370 F. Supp. 142, 1974 U.S. Dist. LEXIS 12504
CourtDistrict Court, D. South Carolina
DecidedJanuary 30, 1974
DocketCiv. A. 73-1445
StatusPublished
Cited by3 cases

This text of 370 F. Supp. 142 (Harrison v. Morris) is published on Counsel Stack Legal Research, covering District Court, D. South Carolina primary law. Counsel Stack provides free access to over 12 million legal documents including statutes, case law, regulations, and constitutions.

Bluebook
Harrison v. Morris, 370 F. Supp. 142, 1974 U.S. Dist. LEXIS 12504 (D.S.C. 1974).

Opinion

ORDER

HEMPHILL, District Judge.

This matter comes before the court on motion of the defendant to vacate a warrant of attachment issued out of this court at the request of the plaintiff, who instituted an action by Summons and Complaint dated 15 November, 1973. The plaintiff therein alleged that the sum of Sixteen Thousand Four Hundred Six and 55/100 ($16,406.55) Dollars was due and owing him by the defendant on a promissory note which was then past due. His Second Cause of Action 1 alleged that he was entitled to an attachment against the defendant who owned or had an interest in two railroad car cabooses. The attachment was grounded on allegations in the Complaint and supporting affidavit that the defendant was attempting to remove 2 the railroad car cabooses from Green-ville County, S. C. and dispose of them and would hinder or defraud the plaintiff in the collection of monies owed him. The defendant duly answered, pleading a general denial to the main cause of action and the attachment and raising several affirmative defenses and counterclaims. Concurrently, the defendant filed this motion to vacate the attachment on the grounds that the bond required by § 10-908 of the S.C. Code of Laws is defective on its face and the attachment should not have been issued and is a nullity; that the defendant has other property in the state which could satisfy any indebtedness adjusted against him; that this court has personal jurisdiction over the defendant and does not need an attachment for the property in order to obtain jurisdiction; that the plaintiff is aware of the foregoing but has sought this attachment in order to harass the defendant. Further the defendant maintains that he was given no notice or opportunity to contest the attachment prior to the seizure of his property thereby depriving him of due process of law.
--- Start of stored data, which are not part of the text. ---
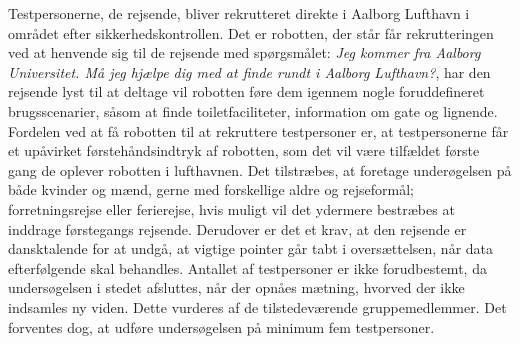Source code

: Testpersonerne, de rejsende, bliver rekrutteret direkte i Aalborg Lufthavn i området efter sikkerhedskontrollen. Det er robotten, der står får rekrutteringen ved at henvende sig til de rejsende med spørgsmålet: \textit{Jeg kommer fra Aalborg Universitet. Må jeg hjælpe dig med at finde rundt i Aalborg Lufthavn?}, har den rejsende lyst til at deltage vil robotten føre dem igennem nogle foruddefineret brugsscenarier, såsom at finde toiletfaciliteter, information om gate og lignende. Fordelen ved at få robotten til at rekruttere testpersoner er, at testpersonerne får et upåvirket førstehåndsindtryk af robotten, som det vil være tilfældet første gang de oplever robotten i lufthavnen. \blankline 
%
Det tilstræbes, at foretage underøgelsen på både kvinder og mænd, gerne med forskellige aldre og rejseformål; forretningsrejse eller ferierejse, hvis muligt vil det ydermere bestræbes at inddrage førstegangs rejsende. Derudover er det et krav, at den rejsende er dansktalende for at undgå, at vigtige pointer går tabt i oversættelsen, når data efterfølgende skal behandles. Antallet af testpersoner er ikke forudbestemt, da undersøgelsen i stedet afsluttes, når der opnåes mætning, hvorved der ikke indsamles ny viden. Dette vurderes af de tilstedeværende gruppemedlemmer. Det forventes dog, at udføre undersøgelsen på minimum fem testpersoner.


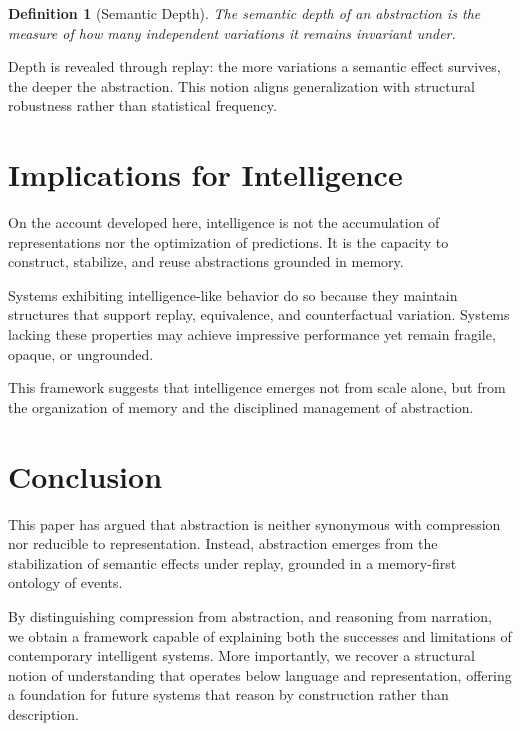 \documentclass[11pt]{article}
\newtheorem{definition}{Definition}[section]
\begin{document}
\begin{definition}[Semantic Depth]
The semantic depth of an abstraction is the measure of how many independent variations it remains invariant under.
\end{definition}

Depth is revealed through replay: the more variations a semantic effect survives, the deeper the abstraction. This notion aligns generalization with structural robustness rather than statistical frequency.

\section{Implications for Intelligence}

On the account developed here, intelligence is not the accumulation of representations nor the optimization of predictions. It is the capacity to construct, stabilize, and reuse abstractions grounded in memory.

Systems exhibiting intelligence-like behavior do so because they maintain structures that support replay, equivalence, and counterfactual variation. Systems lacking these properties may achieve impressive performance yet remain fragile, opaque, or ungrounded.

This framework suggests that intelligence emerges not from scale alone, but from the organization of memory and the disciplined management of abstraction.

\section{Conclusion}

This paper has argued that abstraction is neither synonymous with compression nor reducible to representation. Instead, abstraction emerges from the stabilization of semantic effects under replay, grounded in a memory-first ontology of events.

By distinguishing compression from abstraction, and reasoning from narration, we obtain a framework capable of explaining both the successes and limitations of contemporary intelligent systems. More importantly, we recover a structural notion of understanding that operates below language and representation, offering a foundation for future systems that reason by construction rather than description.
\end{document}
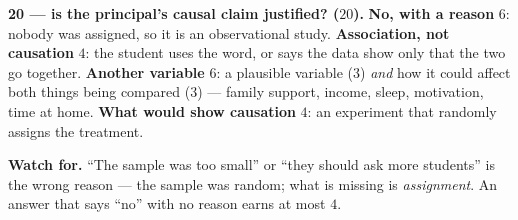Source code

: \documentclass[10pt]{article}
\begin{document}
\begin{teachernote}
\scriptsize
\textbf{20 --- is the principal's causal claim justified? ($20$).}
\textbf{No, with a reason} $6$: nobody was assigned, so it is an observational study.
\textbf{Association, not causation} $4$: the student uses the word, or says the data show only
that the two go together.
\textbf{Another variable} $6$: a plausible variable ($3$) \emph{and} how it could affect both
things being compared ($3$) --- family support, income, sleep, motivation, time at home.
\textbf{What would show causation} $4$: an experiment that randomly assigns the treatment.

\vspace{2pt}
\textbf{Watch for.} ``The sample was too small'' or ``they should ask more students'' is the
wrong reason --- the sample was random; what is missing is \emph{assignment}. An answer that
says ``no'' with no reason earns at most $4$.
\end{teachernote}
\end{document}
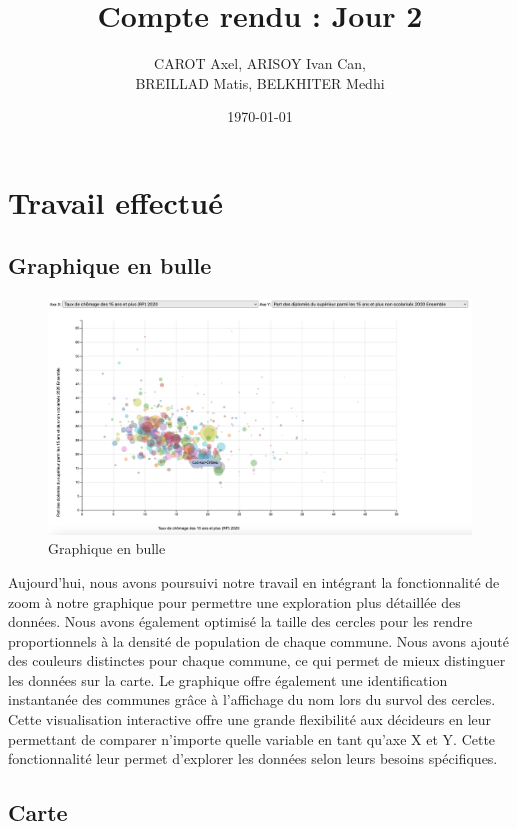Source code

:\documentclass{article}
\title{Compte rendu : Jour 2}
\author{CAROT Axel, ARISOY Ivan Can, \\ BREILLAD Matis, BELKHITER Medhi}
\date{\today}
\begin{document}
\maketitle

\section{Travail effectué}

\subsection{Graphique en bulle}

\begin{figure}[h]
    \centering
    \includegraphics[width=1\textwidth]{bulle.png}
    \caption{Graphique en bulle}
    \label{fig:kaggle}
\end{figure}

Aujourd'hui, nous avons poursuivi notre travail en intégrant la fonctionnalité de zoom à notre graphique pour permettre une exploration plus détaillée des données. Nous avons également optimisé la taille des cercles pour les rendre proportionnels à la densité de population de chaque commune. Nous avons ajouté des couleurs distinctes pour chaque commune, ce qui permet de mieux distinguer les données sur la carte. Le graphique offre également une identification instantanée des communes grâce à l'affichage du nom lors du survol des cercles. \\

Cette visualisation interactive offre une grande flexibilité aux décideurs en leur permettant de comparer n'importe quelle variable en tant qu'axe X et Y. Cette fonctionnalité leur permet d'explorer les données selon leurs besoins spécifiques.
\vspace{2cm}
\subsection{Carte}
\end{document}
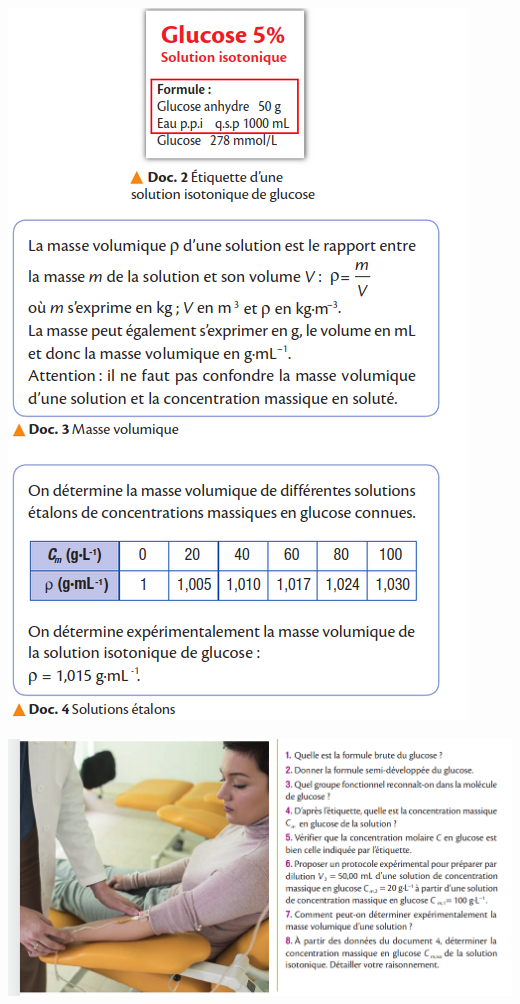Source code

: \documentclass[10pt]{article}
\newcommand{\myscale}{0.41}
\begin{document}
\begin{center}
\begin{minipage}[c]{0.45\textwidth}
		\includegraphics[scale=\myscale]{assets/26b.png}
	\end{minipage}

	\includegraphics[scale=\myscale]{assets/26c.png}


\end{center}
\end{document}
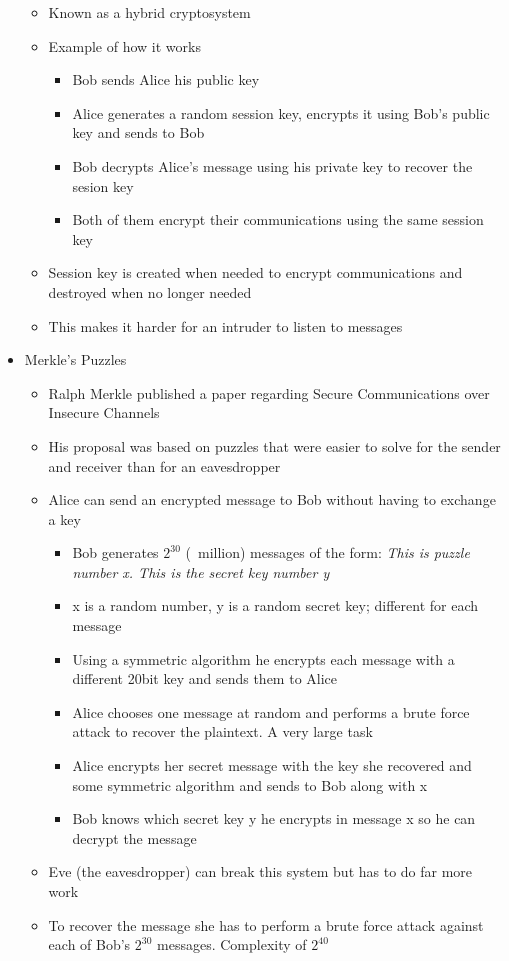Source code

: \documentclass[]{article}
\begin{document}
\begin{itemize}
\begin{itemize}
        \item Known as a hybrid cryptosystem
        \item Example of how it works
        \begin{itemize}
            \item Bob sends Alice his public key
            \item Alice generates a random session key, encrypts it using Bob's public key and sends to Bob
            \item Bob decrypts Alice's message using his private key to recover the sesion key
            \item Both of them encrypt their communications using the same session key
        \end{itemize}
        \item Session key is created when needed to encrypt communications and destroyed when no longer needed
        \item This makes it harder for an intruder to listen to messages
    \end{itemize}
    \item Merkle's Puzzles
    \begin{itemize}
        \item Ralph Merkle published a paper regarding Secure Communications over Insecure Channels
        \item His proposal was based on puzzles that were easier to solve for the sender and receiver than for an eavesdropper
        \item Alice can send an encrypted message to Bob without having to exchange a key
        \begin{itemize}
            \item Bob generates $2^{30}$ (~million) messages of the form: \textit{This is puzzle number x. This is the secret key number y}
            \item x is a random number, y is a random secret key; different for each message
            \item Using a symmetric algorithm he encrypts each message with a different 20bit key and sends them to Alice
            \item Alice chooses one message at random and performs a brute force attack to recover the plaintext. A very large task
            \item Alice encrypts her secret message with the key she recovered and some symmetric algorithm and sends to Bob along with x
            \item Bob knows which secret key y he encrypts in message x so he can decrypt the message
        \end{itemize}
        \item Eve (the eavesdropper) can break this system but has to do far more work
        \item To recover the message she has to perform a brute force attack against each of Bob's $2^{30}$ messages. Complexity of $2^{40}$
    \end{itemize}
\end{itemize}
\end{document}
Based on the pleadings, affidavits and exhibits presented to this court, it appears that the defendant herein is a resident and citizen of the State of New Jersey engaged in the restaurant business. It was apparently his intention *144 when entering into the contracts for purchase of thirty (30) railroad ear cabooses to use these railroad cars as novelty items in that business. It is undisputed that the plaintiff contracted with the defendant in 1969 and in 1970 to sell the cabooses and that the total purchase price was Thirty-Nine Thousand Fifty and No/100 ($39,050.00) Dollars. Additionally it appears that the defendant and plaintiff have dealt in good faith with one another over a period of more than four (4) years and that during this time the defendant has paid more than half of the total purchase price owing to the plaintiff. Additionally, it is agreed that the defendant has expended considerable funds in refurbishing two of the railroad cars for use in his restaurant business and it is these two cabooses which the plaintiff has attached. In addition to these two railroad cabooses, there are at least twenty-eight (28) similar railroad cars which are the subject of the contract for sale and are located in Greenville County and to which the defendant has good title. It further appears that the defendant has refused to pay any more of the total purchase price because he alleges the cars are not as warranted and are defective.

Federal jurisdiction in this case is based on diversity of citizenship 3 , with the plaintiff in South Carolina and the defendant in New Jersey. Service of process was pursuant to the South Carolina long-arm statute § 10.2-801 et seq., Code of Laws of South Carolina (1962). The complaint alleges that the matter in controversy exceeds the sum of $10,000, exclusive of interest and costs 4 .

On May 14, 1969 the plaintiff and defendant entered into a contract for the sale by the plaintiff to the defendant of twenty-three railroad car cabooses for $34,500. On the same day, the plaintiff and defendant entered into a second sale agreement for seven cabooses for $4,550.

On March 7, 1973 the defendant executed a promissory note to the plaintiff in what appears to be an effort to consolidate the outstanding indebtedness of the defendant to the plaintiff.

Under the terms and provisions of this note, the defendant promised to pay $16,406.55, with $6,000 being due and payable on July 20, 1973, and the balance of $10,406.55 being due and payable on demand thereafter.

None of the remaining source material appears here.